Работа врача по большому счёту — благородная, но неблагодарная работа: сколько ни лечи, всё равно помрёт. Никому умирать не хочется, но раз этого всё равно избежать нельзя, то принципиальной разницы я не вижу: в 70 или в 80. Папа умер в 56 лет. Это рано. А после 60 умирать не стыдно.
Сегодня попался мне на глаза журнал «Итоги». Это совершенно западный журнал, прекрасно иллюстрированный, американский по вёрстке и оформлению. Если листать его за несколько метров от глаз, то и не скажешь, на каком он языке издаётся: Москва? Париж? Нью-Йорк? Мне стало обидно за такое очевидное обезьянничество. Я всегда считал, что те же американцы, не плохие и не хорошие, они другие. Как и почему — долгий разговор. Американская журналистика десятки лет вырабатывала свою стилистику и на её счету много блестящих побед. И опять не могу сказать, что американская журналистика лучше или хуже, чем наша. Не знаю. Но знаю, что она другая. В нашей журналистике свои глубокие корни, свои традиции. В нашей журналистике привился хороший индивидуализм. Дорошевича нельзя было спутать с Антошей Чехонте, Аграновского с Лацисом. Такой жанр, например, как газетный очерк имеет свою, более чем вековую историю. Путевой репортаж. Фельетон. Я «бауманец», журфак не кончал, но подозреваю, что русская стилистика этих и других жанров не может не существовать. Почему же мы так слепо копируем наработанное другими и не задумываемся даже, насколько это другое нам подходит? В основе, мне кажется, отсутствие самоуважения, отсутствие ощущения собственной национальной независимости.

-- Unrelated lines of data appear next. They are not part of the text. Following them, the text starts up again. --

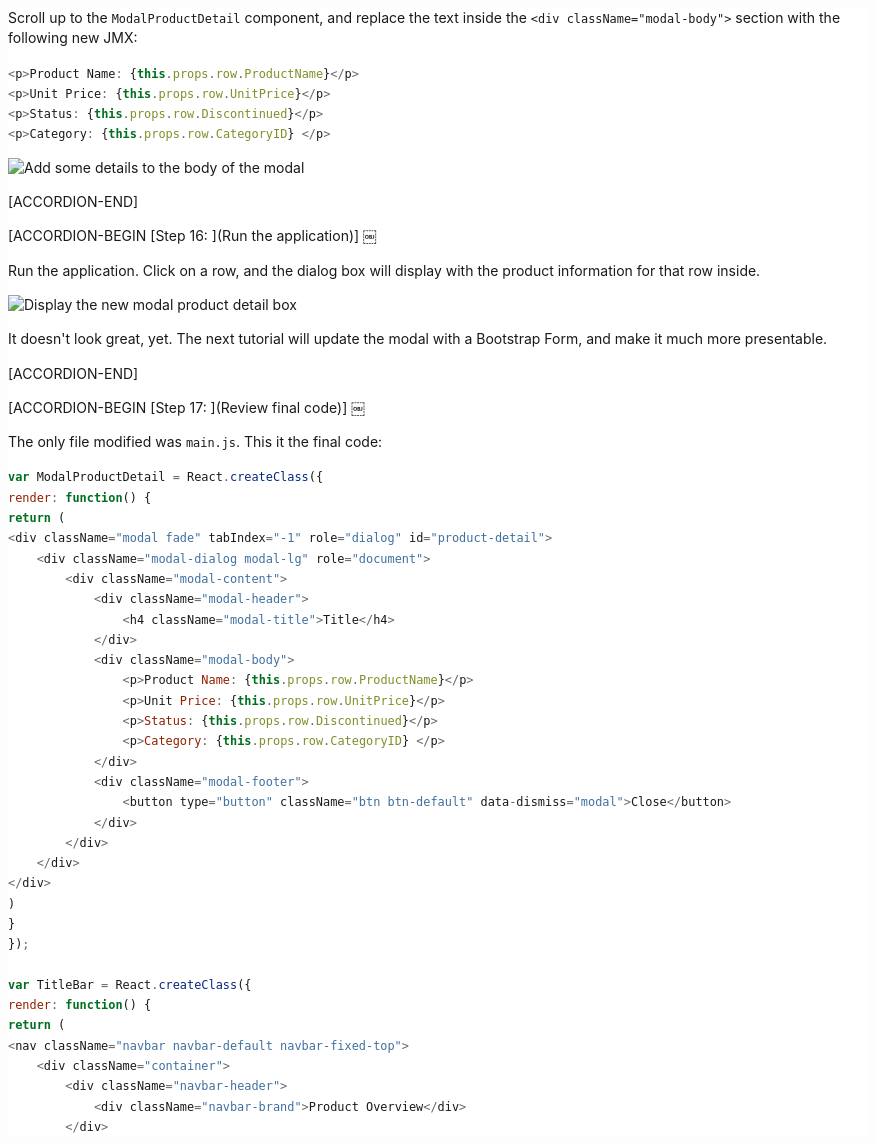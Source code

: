 Scroll up to the `ModalProductDetail` component, and replace the text inside the `<div className="modal-body">` section with the following new JMX:

```javascript
<p>Product Name: {this.props.row.ProductName}</p>
<p>Unit Price: {this.props.row.UnitPrice}</p>
<p>Status: {this.props.row.Discontinued}</p>
<p>Category: {this.props.row.CategoryID} </p>
```

![Add some details to the body of the modal](2-6.png)


[ACCORDION-END]

[ACCORDION-BEGIN [Step 16: ](Run the application)] ￼

Run the application.  Click on a row, and the dialog box will display with the product information for that row inside.

![Display the new modal product detail box](2-7.png)


It doesn't look great, yet.  The next tutorial will update the modal with a Bootstrap Form, and make it much more presentable.



[ACCORDION-END]


[ACCORDION-BEGIN [Step 17: ](Review final code)] ￼

The only file modified was `main.js`.  This it the final code:

```javascript
var ModalProductDetail = React.createClass({
render: function() {
return (
<div className="modal fade" tabIndex="-1" role="dialog" id="product-detail">
	<div className="modal-dialog modal-lg" role="document">
		<div className="modal-content">
			<div className="modal-header">
				<h4 className="modal-title">Title</h4>
			</div>
			<div className="modal-body">
				<p>Product Name: {this.props.row.ProductName}</p>
				<p>Unit Price: {this.props.row.UnitPrice}</p>
				<p>Status: {this.props.row.Discontinued}</p>
				<p>Category: {this.props.row.CategoryID} </p>
			</div>
			<div className="modal-footer">
				<button type="button" className="btn btn-default" data-dismiss="modal">Close</button>
			</div>
		</div>
	</div>
</div>
)
}
});

var TitleBar = React.createClass({
render: function() {
return (
<nav className="navbar navbar-default navbar-fixed-top">
	<div className="container">
		<div className="navbar-header">
			<div className="navbar-brand">Product Overview</div>
		</div>
```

Конечно, журналистика — живой организм: что-то отмирает, что-то рождается. И так будет всегда. Но наш грех ещё и в том, что мы, стремительно меняя журналистские одежды, менее всего думаем о читателях, которых мы же воспитывали долгие годы в наших же традициях.
А может быть, история действительно идёт по кругу? Если Октябрь называть революцией, то, что мы видим сегодня — контрреволюция. Если тогда для толпы Пушкин был буржуазным контрреволюционером, которого надо было «сбросить с корабля современности», то сегодня поносят Маяковского.
Стою за вафлями в супермаркете «Можайский». Подходит молодой человек и спрашивает:
— Простите, не ваши ли записные книжки мы читаем?
— Мои.
Крепко пожал руку и отошёл.
И хорошее настроение на весь день!
В Россию из Германии вернулся Зиновьев[297]. Когда я только начинал работать у Михваса[298] в отделе науки «КП» в конце 1950-х годов, Зиновьев часто приходил к нам. Вместе со мной в отделе науки работала его жена Тамара Филатьева — довольно нервная журналистка, которая ни в каких науках не разбиралась и от которой Михвас поспешил отделаться. Зиновьев впечатление о себе в те годы сохранил самое неблагоприятное: капризен, надменен, самомнение невероятное. Потом мне давали читать его самую знаменитую книгу «Зияющие вершины» (название, не могу не признать, отличное!), которую я не дочитал, потому что вся она была пропитана чванливой злостью. Мне было интересно читать книги, критикующие советские порядки, но эта книга была не критикой, а пасквилем. Сегодня «Времечко» устроило беседу с ним. Постарел. Но мне показалось, что он за годы жизни в Германии мало изменился. На лице то же выражение негодующего полугения, которому опять не дали Нобелевскую премию.
Опять заезжал к Льву[299] в больницу. Увидав меня, он заплакал. Нога парализована. В среду ему будут подшивать к сердцу стабилизатор. Сердце слабое, выдержит ли? Шутил, однако, и даже смеялся, когда я ему сказал:
— Лев, ты помнишь, что я тебе сказал? Я повторю: если ты уже дожил до 91 года, ты будешь полный мудак, если не доживёшь до ста лет! Чем ты хуже Анненкова[300] и Доллежаля[301]?! Впрочем, это твоё дело, как хочешь. Но ты обещал мне написать предисловие к «Заметкам вашего современника», если они выйдут в книгах. А это уже не твоё личное дело! Это — дело общественное! Это уж ты обязан дожить!..
Всякий раз, когда ухожу от него, бьётся мысль, что вижу его в последний раз.
Могу ли я появиться в редакции в шортах? Наверное, уже не могу. Я согласен слыть забавным, но не смешным.